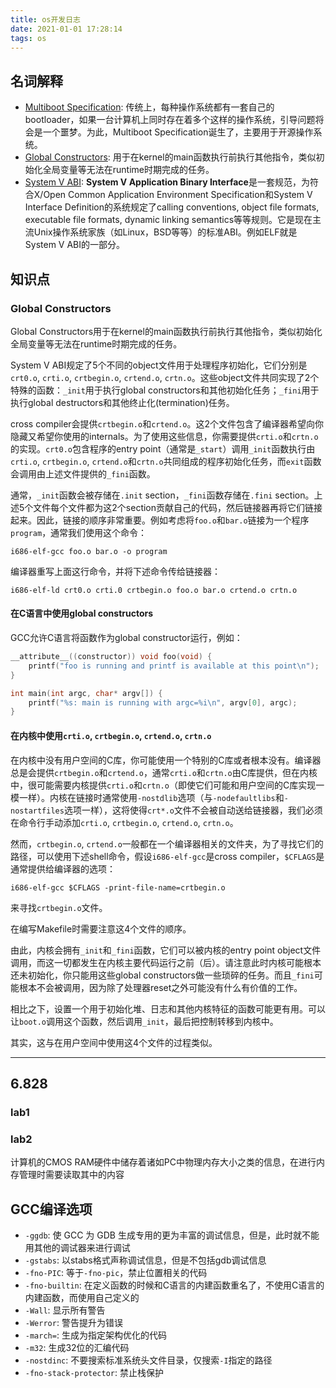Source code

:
 ```yaml
---
title: os开发日志
date: 2021-01-01 17:28:14
tags: os
---
```




## 名词解释

<!--more-->

- [Multiboot Specification](https://www.gnu.org/software/grub/manual/multiboot/multiboot.html#Motivation): 传统上，每种操作系统都有一套自己的bootloader，如果一台计算机上同时存在着多个这样的操作系统，引导问题将会是一个噩梦。为此，Multiboot Specification诞生了，主要用于开源操作系统。
- [Global Constructors](https://wiki.osdev.org/Calling_Global_Constructors): 用于在kernel的main函数执行前执行其他指令，类似初始化全局变量等无法在runtime时期完成的任务。
- [System V ABI](https://wiki.osdev.org/System_V_ABI): **System V Application Binary Interface**是一套规范，为符合X/Open Common Application Environment Specification和System V Interface Definition的系统规定了calling conventions, object file formats, executable file formats, dynamic linking semantics等等规则。它是现在主流Unix操作系统家族（如Linux，BSD等等）的标准ABI。例如ELF就是System V ABI的一部分。

## 知识点

### Global Constructors

Global Constructors用于在kernel的main函数执行前执行其他指令，类似初始化全局变量等无法在runtime时期完成的任务。

System V ABI规定了5个不同的object文件用于处理程序初始化，它们分别是`crt0.o`, `crti.o`, `crtbegin.o`, `crtend.o`, `crtn.o`。这些object文件共同实现了2个特殊的函数：`_init`用于执行global constructors和其他初始化任务；`_fini`用于执行global destructors和其他终止化(termination)任务。

cross compiler会提供`crtbegin.o`和`crtend.o`。这2个文件包含了编译器希望向你隐藏又希望你使用的internals。为了使用这些信息，你需要提供`crti.o`和`crtn.o`的实现。`crt0.o`包含程序的entry point（通常是`_start`）调用`_init`函数执行由`crti.o`, `crtbegin.o`, `crtend.o`和`crtn.o`共同组成的程序初始化任务，而`exit`函数会调用由上述文件提供的`_fini`函数。

通常，`_init`函数会被存储在`.init` section，`_fini`函数存储在`.fini` section。上述5个文件每个文件都为这2个section贡献自己的代码，然后链接器再将它们链接起来。因此，链接的顺序非常重要。例如考虑将`foo.o`和`bar.o`链接为一个程序`program`，通常我们使用这个命令：

```shell
i686-elf-gcc foo.o bar.o -o program
```

编译器重写上面这行命令，并将下述命令传给链接器：

```shell
i686-elf-ld crt0.o crti.0 crtbegin.o foo.o bar.o crtend.o crtn.o
```

#### 在C语言中使用global constructors

GCC允许C语言将函数作为global constructor运行，例如：

```c
__attribute__((constructor)) void foo(void) {
    printf("foo is running and printf is available at this point\n");
}

int main(int argc, char* argv[]) {
	printf("%s: main is running with argc=%i\n", argv[0], argc);
}
```

#### 在内核中使用`crti.o`, `crtbegin.o`, `crtend.o`, `crtn.o`

在内核中没有用户空间的C库，你可能使用一个特别的C库或者根本没有。编译器总是会提供`crtbegin.o`和`crtend.o`，通常`crti.o`和`crtn.o`由C库提供，但在内核中，很可能需要内核提供`crti.o`和`crtn.o`（即使它们可能和用户空间的C库实现一模一样）。内核在链接时通常使用`-nostdlib`选项（与`-nodefaultlibs`和`-nostartfiles`选项一样），这将使得`crt*.o`文件不会被自动送给链接器，我们必须在命令行手动添加`crti.o`, `crtbegin.o`, `crtend.o`, `crtn.o`。

然而，`crtbegin.o`, `crtend.o`一般都在一个编译器相关的文件夹，为了寻找它们的路径，可以使用下述shell命令，假设`i686-elf-gcc`是cross compiler，`$CFLAGS`是通常提供给编译器的选项：

```shell
i686-elf-gcc $CFLAGS -print-file-name=crtbegin.o
```

来寻找`crtbegin.o`文件。

在编写Makefile时需要注意这4个文件的顺序。

由此，内核会拥有`_init`和`_fini`函数，它们可以被内核的entry point object文件调用，而这一切都发生在内核主要代码运行之前（后）。请注意此时内核可能根本还未初始化，你只能用这些global constructors做一些琐碎的任务。而且`_fini`可能根本不会被调用，因为除了处理器reset之外可能没有什么有价值的工作。

相比之下，设置一个用于初始化堆、日志和其他内核特征的函数可能更有用。可以让`boot.o`调用这个函数，然后调用`_init`，最后把控制转移到内核中。

其实，这与在用户空间中使用这4个文件的过程类似。

---

## 6.828

### lab1

### lab2

计算机的CMOS RAM硬件中储存着诸如PC中物理内存大小之类的信息，在进行内存管理时需要读取其中的内容

## GCC编译选项

- `-ggdb`: 使 GCC 为 GDB 生成专用的更为丰富的调试信息，但是，此时就不能用其他的调试器来进行调试
- `-gstabs`: 以stabs格式声称调试信息，但是不包括gdb调试信息
- `-fno-PIC`: 等于`-fno-pic`，禁止位置相关的代码
- `-fno-builtin`: 在定义函数的时候和C语言的内建函数重名了，不使用C语言的内建函数，而使用自己定义的
- `-Wall`: 显示所有警告
- `-Werror`: 警告提升为错误
- `-march=`: 生成为指定架构优化的代码
- `-m32`: 生成32位的汇编代码
- `-nostdinc`: 不要搜索标准系统头文件目录，仅搜索`-I`指定的路径
- `-fno-stack-protector`: 禁止栈保护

- - - - - - -

**Your instructions:** From the material above, copy out every line bearing the string "argv".

**Solution for this task:**
int main(int argc, char* argv[]) {
	printf("%s: main is running with argc=%i\n", argv[0], argc);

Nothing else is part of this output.